━━ Available records ━━

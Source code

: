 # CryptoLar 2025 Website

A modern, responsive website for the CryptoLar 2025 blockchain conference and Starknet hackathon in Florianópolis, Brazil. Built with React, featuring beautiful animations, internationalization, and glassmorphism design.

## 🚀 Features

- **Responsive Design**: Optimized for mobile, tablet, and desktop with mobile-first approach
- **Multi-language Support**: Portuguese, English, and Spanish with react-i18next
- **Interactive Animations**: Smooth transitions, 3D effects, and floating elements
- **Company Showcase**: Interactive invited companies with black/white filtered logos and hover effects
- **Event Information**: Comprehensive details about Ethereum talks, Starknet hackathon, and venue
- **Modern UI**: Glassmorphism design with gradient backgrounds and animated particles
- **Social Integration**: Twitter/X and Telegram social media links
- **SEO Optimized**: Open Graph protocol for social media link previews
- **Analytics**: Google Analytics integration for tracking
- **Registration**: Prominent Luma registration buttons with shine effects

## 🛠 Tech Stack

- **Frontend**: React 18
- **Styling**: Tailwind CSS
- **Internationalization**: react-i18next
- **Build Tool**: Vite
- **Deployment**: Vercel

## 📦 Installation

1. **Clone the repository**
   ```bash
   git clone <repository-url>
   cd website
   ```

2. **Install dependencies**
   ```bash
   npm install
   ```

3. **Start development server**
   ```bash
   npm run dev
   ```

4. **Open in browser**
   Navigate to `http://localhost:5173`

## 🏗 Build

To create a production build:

━━━
━━ Available records ━━

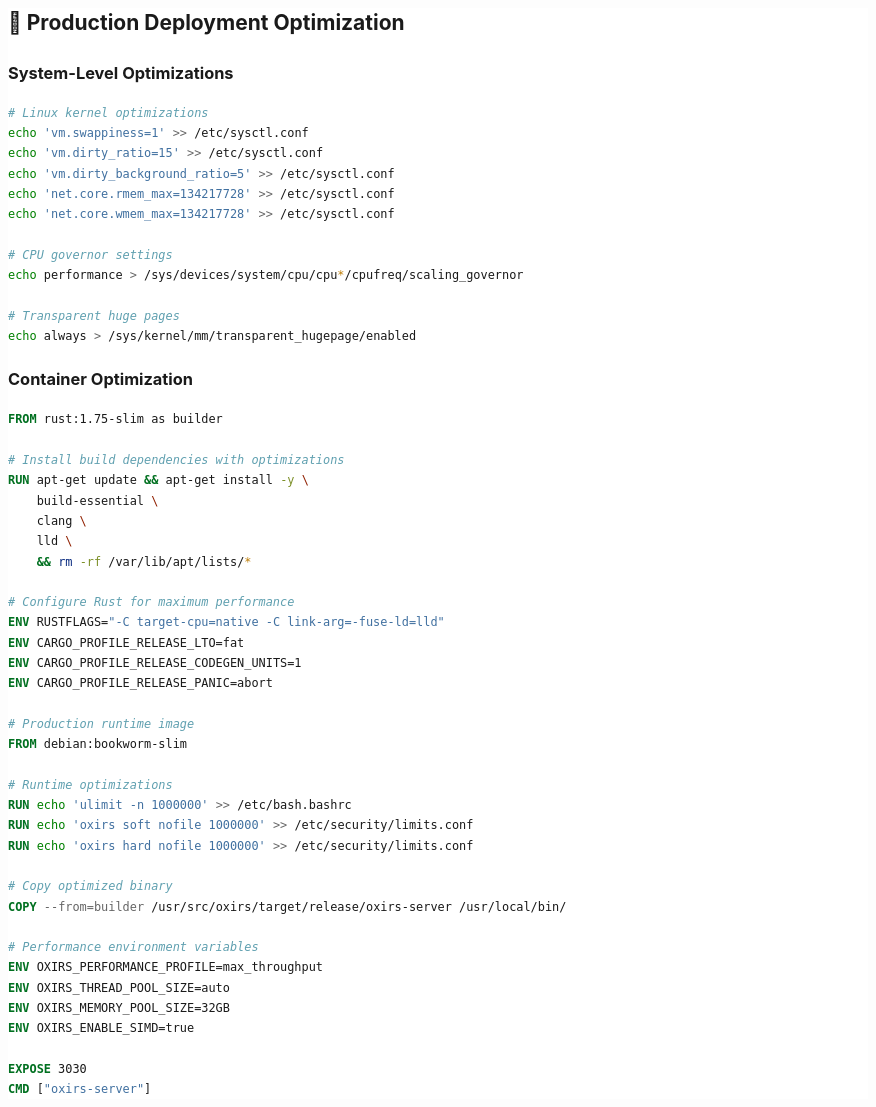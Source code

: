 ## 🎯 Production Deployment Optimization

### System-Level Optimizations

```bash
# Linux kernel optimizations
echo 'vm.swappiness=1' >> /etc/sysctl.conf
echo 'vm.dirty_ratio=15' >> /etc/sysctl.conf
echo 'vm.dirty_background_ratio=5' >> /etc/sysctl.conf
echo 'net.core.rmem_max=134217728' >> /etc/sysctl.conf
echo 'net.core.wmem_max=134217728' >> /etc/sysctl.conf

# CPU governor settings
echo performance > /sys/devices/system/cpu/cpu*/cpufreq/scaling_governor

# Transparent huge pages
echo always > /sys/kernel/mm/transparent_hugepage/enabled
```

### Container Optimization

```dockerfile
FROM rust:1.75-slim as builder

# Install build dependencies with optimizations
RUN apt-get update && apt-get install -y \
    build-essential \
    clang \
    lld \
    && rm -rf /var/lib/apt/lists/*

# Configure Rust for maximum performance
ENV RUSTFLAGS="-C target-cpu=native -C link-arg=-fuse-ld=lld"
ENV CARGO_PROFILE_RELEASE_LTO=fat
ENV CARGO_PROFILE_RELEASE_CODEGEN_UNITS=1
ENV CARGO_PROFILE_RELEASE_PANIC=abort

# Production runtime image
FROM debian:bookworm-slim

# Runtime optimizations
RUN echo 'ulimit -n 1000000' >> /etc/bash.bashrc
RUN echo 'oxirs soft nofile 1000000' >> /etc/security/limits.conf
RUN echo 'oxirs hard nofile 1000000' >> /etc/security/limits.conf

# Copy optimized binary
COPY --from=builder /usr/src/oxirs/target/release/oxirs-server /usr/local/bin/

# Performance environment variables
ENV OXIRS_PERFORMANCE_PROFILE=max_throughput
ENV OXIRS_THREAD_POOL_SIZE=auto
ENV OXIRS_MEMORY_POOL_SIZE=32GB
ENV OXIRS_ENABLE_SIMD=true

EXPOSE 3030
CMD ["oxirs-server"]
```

━━━
━━ Available records ━━

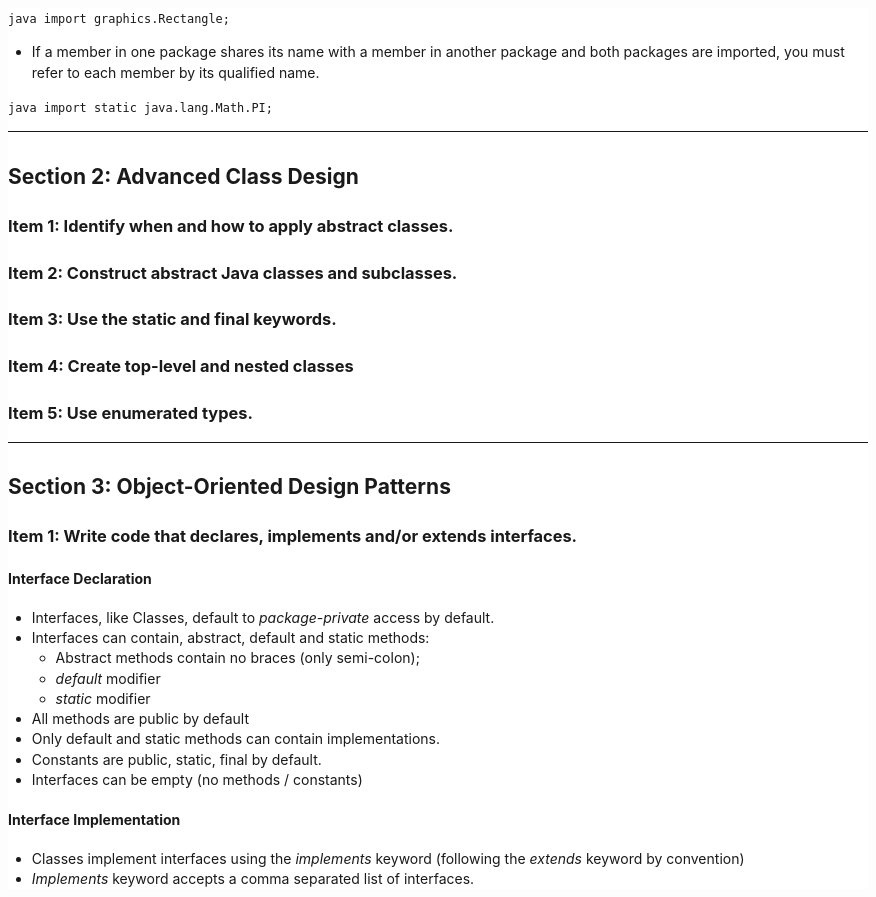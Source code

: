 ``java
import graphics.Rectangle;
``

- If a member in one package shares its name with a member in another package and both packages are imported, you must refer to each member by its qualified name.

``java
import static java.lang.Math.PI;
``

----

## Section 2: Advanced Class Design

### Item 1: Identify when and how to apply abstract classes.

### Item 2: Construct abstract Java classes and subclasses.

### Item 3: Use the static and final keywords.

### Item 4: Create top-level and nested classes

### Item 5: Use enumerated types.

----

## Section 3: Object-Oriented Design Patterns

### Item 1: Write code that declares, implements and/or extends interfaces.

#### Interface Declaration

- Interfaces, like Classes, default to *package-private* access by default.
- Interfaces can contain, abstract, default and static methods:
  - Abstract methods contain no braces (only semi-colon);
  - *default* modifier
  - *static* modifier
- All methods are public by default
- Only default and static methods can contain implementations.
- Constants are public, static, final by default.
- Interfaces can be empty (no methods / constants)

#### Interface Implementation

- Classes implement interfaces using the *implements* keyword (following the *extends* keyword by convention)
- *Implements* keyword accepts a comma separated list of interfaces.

━━━

**The problem**
Read the entries above and find each line holding the word "effects". Copy it out.

**Written solution**
- **Interactive Animations**: Smooth transitions, 3D effects, and floating elements
- **Company Showcase**: Interactive invited companies with black/white filtered logos and hover effects
- **Registration**: Prominent Luma registration buttons with shine effects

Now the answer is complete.